2013 was the year when limitations of Muslims’ rights in Adigeni Municipality began to take a greater scale. Many in the Muslim community think that a policy of discrimination and marginalisation against them is the result of the influence local Christian authorities have over government officials. They say it’s aimed  at erasing the Islamic history of the region.

  • In 2013, a newly built minaret on the Chela Mosque was taken down on the orders of the Revenue Service, with the help of law enforcement. Police beat and arrested 21 muslims. Many locals say it was Christian Church authorities who had gathered signatures asking to take down the minaret.
  • One of the organisers of the demonstrations against the minaret was Giorgi Kopadze, who had previously worked for the local church. In 2016, he was nominated as the majoritarian candidate for the area by the Georgian Dream party. Kopadze is now an MP.
  • Later in 2013, the Chela minaret was returned but damaged.
  • On 22 October 2014, police arrested 14 Muslims for hindering the demolition of the disputed building in Mokhe.
  • In 2014, local authorities refused to re-appoint a Muslim resident of Mokhe to the municipal government. He claimed he is far more qualified than the new Christian appointee. Muslims often complain that they are very poorly or not represented at all in local ruling bodies (except for villages where the population is 100% Muslim).
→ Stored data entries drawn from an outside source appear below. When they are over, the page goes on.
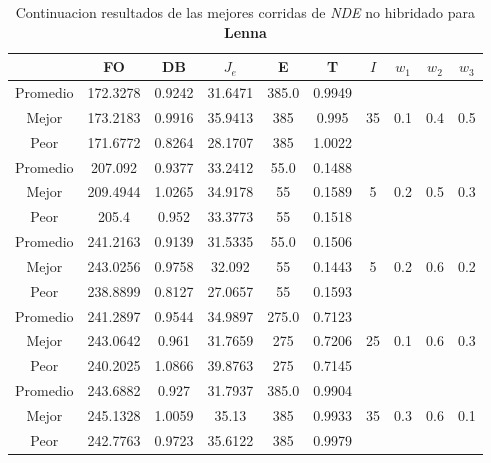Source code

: \begin{table}[h!]
    \footnotesize
    \begin{center}
        \begin{tabular}{|c|c|c|c|c|c|c|c|c|c|}
        \hline
            & {\bf FO} & {\bf DB} & $J_e$ & {\bf E} & {\bf T} & $I$ & $w_1$ & $w_2$ & $w_3$ \\
        \hline
        \hline
            Promedio  & 172.3278 & 0.9242 & 31.6471 & 385.0 & 0.9949 &  &  &  & \\
            \cline{1-6}
            Mejor & 173.2183 & 0.9916  & 35.9413 & 385 & 0.995 & 35 & 0.1 & 0.4 & 0.5\\
            \cline{1-6}
            Peor & 171.6772 & 0.8264  & 28.1707 & 385 & 1.0022 &  &  &  & \\
        \hline
        \hline
            Promedio  & 207.092 & 0.9377 & 33.2412 & 55.0 & 0.1488 &  &  &  & \\
            \cline{1-6}
            Mejor & 209.4944 & 1.0265  & 34.9178 & 55 & 0.1589 & 5 & 0.2 & 0.5 & 0.3\\
            \cline{1-6}
            Peor & 205.4 & 0.952  & 33.3773 & 55 & 0.1518 &  &  &  & \\
        \hline
        \hline
            Promedio  & 241.2163 & 0.9139 & 31.5335 & 55.0 & 0.1506 &  &  &  & \\
            \cline{1-6}
            Mejor & 243.0256 & 0.9758  & 32.092 & 55 & 0.1443 & 5 & 0.2 & 0.6 & 0.2\\
            \cline{1-6}
            Peor & 238.8899 & 0.8127  & 27.0657 & 55 & 0.1593 &  &  &  & \\
        \hline
        \hline
            Promedio  & 241.2897 & 0.9544 & 34.9897 & 275.0 & 0.7123 &  &  &  & \\
            \cline{1-6}
            Mejor & 243.0642 & 0.961  & 31.7659 & 275 & 0.7206 & 25 & 0.1 & 0.6 & 0.3\\
            \cline{1-6}
            Peor & 240.2025 & 1.0866  & 39.8763 & 275 & 0.7145 &  &  &  & \\
        \hline
        \hline
            Promedio  & 243.6882 & 0.927 & 31.7937 & 385.0 & 0.9904 &  &  &  & \\
            \cline{1-6}
            Mejor & 245.1328 & 1.0059  & 35.13 & 385 & 0.9933 & 35 & 0.3 & 0.6 & 0.1\\
            \cline{1-6}
            Peor & 242.7763 & 0.9723  & 35.6122 & 385 & 0.9979 &  &  &  & \\
        \hline
        \end{tabular}
        \caption{Continuacion resultados de las mejores corridas de \emph{NDE} no hibridado para {\bf Lenna}}
        \label{tb:tabledealgimgc}
    \end{center}
\end{table}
  • In 2014, the State Agency of Religious Issues created a special commission in Mokhe to study the origins of the disputed building. The commission did not include three people who had been put forward by the local population.
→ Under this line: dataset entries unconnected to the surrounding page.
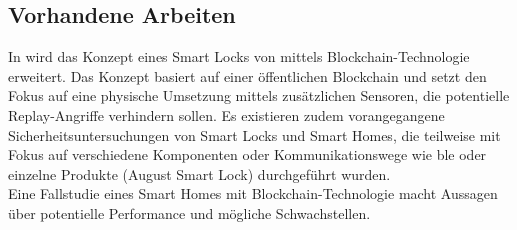     \subsection{Vorhandene Arbeiten}
    \label{sec:problem_relatedWork}
        In \cite{Han2017} wird das Konzept eines Smart Locks von \cite{Park2009} mittels Blockchain-Technologie erweitert.
        Das Konzept basiert auf einer öffentlichen Blockchain und setzt den Fokus auf eine physische Umsetzung mittels zusätzlichen Sensoren, die potentielle Replay-Angriffe verhindern sollen.
        \newpage
        \indent Es existieren zudem vorangegangene Sicherheitsuntersuchungen von Smart Locks \cite{Ho2016,Ye2017} und Smart Homes\cite{Fernandes2016}, die teilweise mit Fokus auf verschiedene Komponenten oder Kommunikationswege wie \gls{ble}\cite{Rose2016} oder einzelne Produkte (August Smart Lock\cite{Fuller2017}) durchgeführt wurden.
        \medskip\\
        Eine Fallstudie eines Smart Homes mit Blockchain-Technologie\cite{Dorri2017} macht Aussagen über potentielle Performance und mögliche Schwachstellen.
  • In 2016, the long-serving director of Mokhe’s school, Temur Beridze, was fired ‘because he received two warnings in one year’. Many local Muslims believe this was not the real reason for his firing, and that it was preplanned.
  • After Beridze was fired, Natia Rekhviashvili was appointed to replace him. Rekhviashvili was known for her Islamophobic rhetoric during the 2014 dispute between Muslims and Christians. She was actively involved in christians demanding the building not be given to Muslims.
  • In 2016, the Mokhe commission decided not to grant ownership of the building to either side. Instead, the government started building a new mosque. For some among the local Muslim parish, this decision was unacceptable — they continue to pray in front of the building to this day.
  • The Imam, who decided to pray with his parish at the ruins of the disputed building was fired from the Administration of Muslims. The greatest proportion of the money the government gives to the Muslim community is spent on salaries of religious leaders, which many think is a tool to control them.
  • Another dispute between Christians and Muslims occurred in the village of Adigeni in 2016. The dispute broke out when local muslims asked for a separate cemetery, which many Christians were against. Three Muslim residents were injured in the confrontation, which locals say was witnessed by the head of the local government.  They said police did not respond to the violence as they should have.
  • At the end of 2016, the director of Mokhe school ordered a Muslim girl to take off her hijab. This caused protests from students. An audit from the Ministry of Education did not find her demand to be discriminatory; to the contrary, it stated that the school had legitimate grounds to make such a demand.
  • In 2018, muslim teachers accused the school director of discrimination.